カテゴリー「読書感想など」の4件の記事

2012年2月17日 (金)

「ある日突然出向」から「地方再生」にかかわるまで「鉄道技術者白井昭」

ある日突然、経営危機のローカル鉄道に出向を命じられる。最後の生き残り策は、未来とは一八〇度逆の、蒸気機関車の動態保存だった…。保存鉄道への再生で鉄道を守った男の仕事は、いつか地域の再生にまで及んだ。

知人の作者の自信作。乗り鉄の私としては、読むべき本。明日の大阪行きの新幹線で読みます。みなさんもぜひ読んでみてください。

追記 2月24日

読んでみると鉄道技術者白井昭さんの「未来が見える電車」をつくる仕事は、名古屋鉄道中興の祖といわれる「土川元夫」との出会いが始まり。そして共同作業ともいえる。
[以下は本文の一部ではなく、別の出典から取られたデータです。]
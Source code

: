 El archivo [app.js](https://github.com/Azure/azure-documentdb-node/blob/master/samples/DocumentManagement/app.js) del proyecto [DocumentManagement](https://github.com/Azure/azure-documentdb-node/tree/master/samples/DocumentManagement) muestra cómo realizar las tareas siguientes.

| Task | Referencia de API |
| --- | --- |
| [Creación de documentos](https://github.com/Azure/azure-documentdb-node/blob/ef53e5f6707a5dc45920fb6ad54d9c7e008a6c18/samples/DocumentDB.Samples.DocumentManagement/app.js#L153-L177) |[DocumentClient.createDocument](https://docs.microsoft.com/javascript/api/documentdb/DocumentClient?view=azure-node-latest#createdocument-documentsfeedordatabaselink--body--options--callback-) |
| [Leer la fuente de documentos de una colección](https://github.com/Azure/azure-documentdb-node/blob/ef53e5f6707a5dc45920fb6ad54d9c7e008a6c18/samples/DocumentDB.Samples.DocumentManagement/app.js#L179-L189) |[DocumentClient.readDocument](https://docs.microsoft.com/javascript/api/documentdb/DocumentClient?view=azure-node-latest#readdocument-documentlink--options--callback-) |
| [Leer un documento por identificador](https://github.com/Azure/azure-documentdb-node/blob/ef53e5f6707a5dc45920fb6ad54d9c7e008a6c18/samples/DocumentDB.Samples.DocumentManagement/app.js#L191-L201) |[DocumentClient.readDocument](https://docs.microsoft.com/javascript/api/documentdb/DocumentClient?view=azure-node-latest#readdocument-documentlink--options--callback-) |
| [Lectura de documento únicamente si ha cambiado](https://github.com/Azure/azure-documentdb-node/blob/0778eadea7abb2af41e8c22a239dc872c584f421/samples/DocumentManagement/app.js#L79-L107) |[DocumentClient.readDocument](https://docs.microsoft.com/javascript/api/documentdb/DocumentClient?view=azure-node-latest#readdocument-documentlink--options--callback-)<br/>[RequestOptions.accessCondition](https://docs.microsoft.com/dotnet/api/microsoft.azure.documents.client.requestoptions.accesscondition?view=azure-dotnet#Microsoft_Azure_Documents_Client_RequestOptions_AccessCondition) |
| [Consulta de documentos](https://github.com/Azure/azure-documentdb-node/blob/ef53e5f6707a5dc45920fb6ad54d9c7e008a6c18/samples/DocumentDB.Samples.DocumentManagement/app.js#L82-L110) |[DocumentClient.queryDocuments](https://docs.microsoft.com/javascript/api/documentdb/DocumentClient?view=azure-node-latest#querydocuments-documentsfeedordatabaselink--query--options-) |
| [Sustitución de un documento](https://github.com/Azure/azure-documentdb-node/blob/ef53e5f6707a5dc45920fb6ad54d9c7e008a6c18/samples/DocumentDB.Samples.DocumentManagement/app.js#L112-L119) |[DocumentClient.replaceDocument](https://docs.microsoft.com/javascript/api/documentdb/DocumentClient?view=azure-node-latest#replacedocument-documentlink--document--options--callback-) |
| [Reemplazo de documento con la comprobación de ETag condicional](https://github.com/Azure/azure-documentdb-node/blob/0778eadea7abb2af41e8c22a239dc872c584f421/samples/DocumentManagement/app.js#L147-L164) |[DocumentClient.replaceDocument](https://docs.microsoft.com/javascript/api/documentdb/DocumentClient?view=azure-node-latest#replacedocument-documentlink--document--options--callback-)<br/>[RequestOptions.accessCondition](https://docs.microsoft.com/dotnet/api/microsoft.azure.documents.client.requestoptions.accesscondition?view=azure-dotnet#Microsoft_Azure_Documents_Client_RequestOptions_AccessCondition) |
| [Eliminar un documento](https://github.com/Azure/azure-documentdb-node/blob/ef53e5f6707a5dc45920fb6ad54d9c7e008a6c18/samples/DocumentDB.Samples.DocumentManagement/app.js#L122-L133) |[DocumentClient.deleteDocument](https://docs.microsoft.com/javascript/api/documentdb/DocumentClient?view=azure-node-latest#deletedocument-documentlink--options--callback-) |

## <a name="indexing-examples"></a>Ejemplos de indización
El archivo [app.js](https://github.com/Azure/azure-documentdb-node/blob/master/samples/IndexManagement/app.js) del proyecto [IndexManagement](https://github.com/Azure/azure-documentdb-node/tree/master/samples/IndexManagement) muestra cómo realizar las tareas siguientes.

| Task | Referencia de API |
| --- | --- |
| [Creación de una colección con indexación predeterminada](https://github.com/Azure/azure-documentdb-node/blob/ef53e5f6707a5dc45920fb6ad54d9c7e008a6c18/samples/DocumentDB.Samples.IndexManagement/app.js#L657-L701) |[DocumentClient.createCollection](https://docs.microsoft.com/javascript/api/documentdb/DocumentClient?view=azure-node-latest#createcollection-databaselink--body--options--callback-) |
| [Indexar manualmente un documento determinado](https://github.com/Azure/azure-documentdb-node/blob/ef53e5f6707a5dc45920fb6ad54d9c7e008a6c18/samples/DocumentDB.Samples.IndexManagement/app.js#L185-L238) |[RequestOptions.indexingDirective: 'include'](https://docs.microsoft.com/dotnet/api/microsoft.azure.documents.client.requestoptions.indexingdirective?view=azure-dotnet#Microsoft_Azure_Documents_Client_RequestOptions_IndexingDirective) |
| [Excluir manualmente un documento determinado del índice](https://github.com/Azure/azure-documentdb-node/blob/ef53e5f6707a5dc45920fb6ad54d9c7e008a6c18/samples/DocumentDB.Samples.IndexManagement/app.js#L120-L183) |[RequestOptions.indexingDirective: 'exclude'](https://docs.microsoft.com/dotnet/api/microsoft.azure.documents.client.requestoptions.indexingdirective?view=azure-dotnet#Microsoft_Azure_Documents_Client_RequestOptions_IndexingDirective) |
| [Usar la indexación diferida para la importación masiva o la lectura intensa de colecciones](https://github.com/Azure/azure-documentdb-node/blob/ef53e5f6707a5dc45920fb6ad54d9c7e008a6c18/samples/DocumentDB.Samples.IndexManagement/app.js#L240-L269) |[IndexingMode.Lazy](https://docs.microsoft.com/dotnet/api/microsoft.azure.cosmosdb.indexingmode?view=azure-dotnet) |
土川氏は、元東海銀行常務、元セントラルファイナンス社長、現セディナ会長である土川立夫氏の父上である。能力主義で名古屋鉄道の基礎を作り上げた土川元夫名鉄社長の経営の取り組みが今日参考になる。

ところでこの本は、鉄道を扱っているが、いわゆる鉄道本ではない。

鉄道とともに生きた技術者が、その鉄道を活かすことを考え抜いた結果、地域や沿線の足を確保しつつ、鉄道の動態保存という目から鱗の鉄道の再生を成し遂げた。

それが結果として地域再生につながっている。新幹線の開通や高速道路の開通により、地方都市はストローのように中心都市に仕事や住民を吸い取られている。そして疲弊し、過疎の町になっているところもある。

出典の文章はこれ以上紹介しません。